“Angel’s already gone,” Wilkes pointed out. “She was just a computer, and I smashed the last of its hard drives back in Pittsburgh.”
“Seriously,” Moulton said, “did you believe that? I never did.” He went over to Angel and pulled the gag out of her mouth. She tried to bite him, but he pulled his fingers away fast enough to avoid injury. “It was a cute trick, that neural net you left for us in your trailer,” he told her. “But did you really think we’d fall for it? I follow all the latest advancements in artificial intelligence. I know what neural networks are capable of, and I’ve been studying you for years. There was no way a machine could do all the things you’ve done, Angel.”
She didn’t bother denying it. “Fine, you’ve got me. I have to admit I’m impressed.”
Moulton didn’t respond verbally, but Chapel could tell those words meant something to him. How long had he been following them around, really? How long had he been watching their every move?
“I’m curious about one thing,” Angel said. Maybe just to buy them more time before they were shot. Maybe because she was curious. “How did you know we were coming here tonight?”
“This is the data center where everything started,” Moulton said.

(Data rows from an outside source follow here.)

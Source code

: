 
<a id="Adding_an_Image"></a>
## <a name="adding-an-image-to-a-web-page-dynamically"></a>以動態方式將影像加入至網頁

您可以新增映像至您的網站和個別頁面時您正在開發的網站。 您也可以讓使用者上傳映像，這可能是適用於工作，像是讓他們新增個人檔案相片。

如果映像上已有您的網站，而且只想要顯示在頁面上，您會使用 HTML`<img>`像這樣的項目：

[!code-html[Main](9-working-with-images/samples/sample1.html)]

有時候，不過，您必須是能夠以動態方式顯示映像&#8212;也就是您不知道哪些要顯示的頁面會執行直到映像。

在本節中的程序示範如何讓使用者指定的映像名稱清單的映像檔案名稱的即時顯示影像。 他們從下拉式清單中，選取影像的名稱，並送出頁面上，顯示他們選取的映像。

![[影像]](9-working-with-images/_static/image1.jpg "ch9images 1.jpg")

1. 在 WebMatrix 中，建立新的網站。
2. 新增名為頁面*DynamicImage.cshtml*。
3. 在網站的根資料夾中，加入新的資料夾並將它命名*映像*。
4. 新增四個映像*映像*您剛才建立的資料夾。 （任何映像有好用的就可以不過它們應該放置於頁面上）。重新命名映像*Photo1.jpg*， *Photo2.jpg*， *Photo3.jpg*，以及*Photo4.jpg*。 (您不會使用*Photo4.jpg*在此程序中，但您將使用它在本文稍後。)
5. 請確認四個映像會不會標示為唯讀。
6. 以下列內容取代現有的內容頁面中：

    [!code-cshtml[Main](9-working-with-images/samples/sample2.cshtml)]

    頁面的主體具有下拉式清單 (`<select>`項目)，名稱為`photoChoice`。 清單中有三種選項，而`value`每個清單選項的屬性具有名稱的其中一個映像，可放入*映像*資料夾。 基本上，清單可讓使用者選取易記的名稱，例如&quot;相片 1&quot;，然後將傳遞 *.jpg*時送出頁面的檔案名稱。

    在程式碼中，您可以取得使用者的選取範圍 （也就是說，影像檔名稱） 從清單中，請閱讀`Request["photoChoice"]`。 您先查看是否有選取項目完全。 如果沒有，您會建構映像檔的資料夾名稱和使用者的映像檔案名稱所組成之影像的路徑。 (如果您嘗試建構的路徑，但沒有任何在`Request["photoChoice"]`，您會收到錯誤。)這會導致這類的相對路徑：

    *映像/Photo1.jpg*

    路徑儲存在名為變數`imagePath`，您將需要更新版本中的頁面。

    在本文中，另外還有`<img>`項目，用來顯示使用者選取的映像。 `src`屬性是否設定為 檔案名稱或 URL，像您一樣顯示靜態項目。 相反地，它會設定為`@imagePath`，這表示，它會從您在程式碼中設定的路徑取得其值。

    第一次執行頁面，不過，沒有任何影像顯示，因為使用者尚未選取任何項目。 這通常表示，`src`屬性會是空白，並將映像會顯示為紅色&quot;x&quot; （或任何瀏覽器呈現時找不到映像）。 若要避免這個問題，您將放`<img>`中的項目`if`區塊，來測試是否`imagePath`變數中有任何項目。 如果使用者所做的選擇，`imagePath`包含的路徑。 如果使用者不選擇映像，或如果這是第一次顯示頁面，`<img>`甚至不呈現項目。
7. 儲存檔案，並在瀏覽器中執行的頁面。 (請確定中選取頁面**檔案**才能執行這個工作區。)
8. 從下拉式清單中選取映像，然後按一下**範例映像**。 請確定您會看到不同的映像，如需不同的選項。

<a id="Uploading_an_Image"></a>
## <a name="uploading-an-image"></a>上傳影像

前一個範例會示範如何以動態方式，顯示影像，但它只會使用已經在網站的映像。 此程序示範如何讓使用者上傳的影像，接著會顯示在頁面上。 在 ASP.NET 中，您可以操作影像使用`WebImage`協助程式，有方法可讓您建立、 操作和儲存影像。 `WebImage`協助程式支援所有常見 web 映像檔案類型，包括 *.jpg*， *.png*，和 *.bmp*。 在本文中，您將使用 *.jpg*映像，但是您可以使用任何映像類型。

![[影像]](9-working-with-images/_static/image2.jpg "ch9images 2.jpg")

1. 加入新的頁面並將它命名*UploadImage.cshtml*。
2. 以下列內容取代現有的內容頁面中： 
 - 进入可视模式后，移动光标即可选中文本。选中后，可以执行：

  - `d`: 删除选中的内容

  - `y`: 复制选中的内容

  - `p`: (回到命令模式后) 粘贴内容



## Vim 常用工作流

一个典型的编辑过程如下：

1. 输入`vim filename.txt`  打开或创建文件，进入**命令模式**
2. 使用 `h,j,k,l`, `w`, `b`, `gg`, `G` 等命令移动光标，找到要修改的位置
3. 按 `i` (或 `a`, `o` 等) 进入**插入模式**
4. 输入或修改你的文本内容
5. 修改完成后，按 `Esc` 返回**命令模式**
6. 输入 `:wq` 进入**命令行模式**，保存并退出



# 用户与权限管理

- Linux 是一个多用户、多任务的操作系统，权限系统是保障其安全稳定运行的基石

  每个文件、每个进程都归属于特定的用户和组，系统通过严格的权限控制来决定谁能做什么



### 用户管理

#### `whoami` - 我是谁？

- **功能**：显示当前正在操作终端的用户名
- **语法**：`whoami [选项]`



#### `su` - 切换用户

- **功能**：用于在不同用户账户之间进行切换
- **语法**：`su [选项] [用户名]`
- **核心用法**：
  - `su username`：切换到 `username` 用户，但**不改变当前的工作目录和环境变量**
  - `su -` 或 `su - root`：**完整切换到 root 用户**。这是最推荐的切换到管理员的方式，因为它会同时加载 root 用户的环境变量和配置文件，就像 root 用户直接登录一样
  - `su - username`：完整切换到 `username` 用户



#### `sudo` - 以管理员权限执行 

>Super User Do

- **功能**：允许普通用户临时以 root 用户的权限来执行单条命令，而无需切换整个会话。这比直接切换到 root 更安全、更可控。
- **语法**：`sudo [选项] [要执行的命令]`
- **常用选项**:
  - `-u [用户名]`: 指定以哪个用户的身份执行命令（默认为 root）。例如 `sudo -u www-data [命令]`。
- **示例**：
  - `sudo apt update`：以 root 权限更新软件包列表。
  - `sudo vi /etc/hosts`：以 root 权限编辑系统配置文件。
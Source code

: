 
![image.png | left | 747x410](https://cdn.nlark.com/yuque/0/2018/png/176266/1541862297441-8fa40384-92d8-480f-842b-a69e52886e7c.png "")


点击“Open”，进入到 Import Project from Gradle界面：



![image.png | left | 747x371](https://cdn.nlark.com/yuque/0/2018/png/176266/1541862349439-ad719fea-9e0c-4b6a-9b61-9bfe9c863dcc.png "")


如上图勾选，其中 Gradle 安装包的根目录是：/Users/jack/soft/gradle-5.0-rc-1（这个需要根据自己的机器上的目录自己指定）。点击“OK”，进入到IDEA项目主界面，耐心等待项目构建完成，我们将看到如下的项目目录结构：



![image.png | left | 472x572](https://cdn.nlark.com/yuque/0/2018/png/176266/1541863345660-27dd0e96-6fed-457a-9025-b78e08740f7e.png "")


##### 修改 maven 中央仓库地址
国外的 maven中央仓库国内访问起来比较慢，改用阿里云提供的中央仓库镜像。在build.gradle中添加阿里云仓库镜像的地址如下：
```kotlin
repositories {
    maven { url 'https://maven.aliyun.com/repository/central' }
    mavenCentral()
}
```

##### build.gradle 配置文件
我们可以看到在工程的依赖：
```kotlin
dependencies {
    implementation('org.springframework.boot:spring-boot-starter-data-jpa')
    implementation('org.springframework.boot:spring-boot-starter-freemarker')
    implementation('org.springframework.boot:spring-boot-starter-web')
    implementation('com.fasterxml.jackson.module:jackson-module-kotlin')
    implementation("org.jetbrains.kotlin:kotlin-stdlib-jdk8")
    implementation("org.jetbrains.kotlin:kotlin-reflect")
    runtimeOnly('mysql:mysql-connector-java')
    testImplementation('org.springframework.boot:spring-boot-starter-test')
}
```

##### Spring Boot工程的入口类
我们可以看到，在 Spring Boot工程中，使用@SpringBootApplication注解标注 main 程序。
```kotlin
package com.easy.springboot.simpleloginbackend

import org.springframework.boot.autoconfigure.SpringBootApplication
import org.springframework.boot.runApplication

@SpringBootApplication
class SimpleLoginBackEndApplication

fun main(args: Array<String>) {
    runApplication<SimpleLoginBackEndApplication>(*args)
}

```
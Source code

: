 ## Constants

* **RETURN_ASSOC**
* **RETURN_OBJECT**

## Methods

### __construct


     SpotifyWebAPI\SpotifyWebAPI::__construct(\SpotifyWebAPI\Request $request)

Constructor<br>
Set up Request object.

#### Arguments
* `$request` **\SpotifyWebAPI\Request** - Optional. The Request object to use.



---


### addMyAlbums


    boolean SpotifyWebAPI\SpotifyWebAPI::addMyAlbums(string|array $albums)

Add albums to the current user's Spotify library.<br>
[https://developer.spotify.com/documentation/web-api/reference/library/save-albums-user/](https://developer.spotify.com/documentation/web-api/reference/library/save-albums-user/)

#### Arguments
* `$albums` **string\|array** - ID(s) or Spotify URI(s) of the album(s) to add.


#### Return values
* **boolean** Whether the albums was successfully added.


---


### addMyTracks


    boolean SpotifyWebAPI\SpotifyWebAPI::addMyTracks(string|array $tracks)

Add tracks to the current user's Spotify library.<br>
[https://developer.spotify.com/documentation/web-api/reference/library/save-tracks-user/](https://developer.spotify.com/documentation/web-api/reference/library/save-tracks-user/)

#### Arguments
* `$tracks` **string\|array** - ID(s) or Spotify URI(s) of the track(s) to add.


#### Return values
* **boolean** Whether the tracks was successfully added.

Angel shook her head. “No, I get that. But you knew we were coming here tonight. I don’t believe you’ve just been sitting here for days, waiting for us to figure things out.”
“No,” Moulton admitted. “That’s true.”
“You had to get all those robots out here. And Wilkes and yourself. All at the same time,” Angel pointed out.
“It took some work, yeah.”
“So how did you know?” Angel asked.
“I’m an analyst. I crunched the numbers,” he said. He took a deep breath as if he were about to give a lecture. “When you went online, in Pittsburgh. With all those video-game consoles — that was very clever, by the way. But red flags went off all over my screens. It was obvious that it was you, Angel, and not anybody else. Wilkes stopped you, but I knew you were still out there. That you might have a copy of the server logs from when I zombified your system. So I went through those logs myself, looking for anything you might find, anything you could use. I got inside your head, thought like you, mined the data like you would. And I found those stray packet headers, the ones with the plain text IP addresses. And I knew you would see them too.”
“So it was a race,” she said, “to see which of us could get here first.”
“Yep. And I won.”
Angel nodded. “You’re pretty good,” she said. “But then, I knew that already. It would take somebody damned good to do what you’ve done. Like hijacking that drone.”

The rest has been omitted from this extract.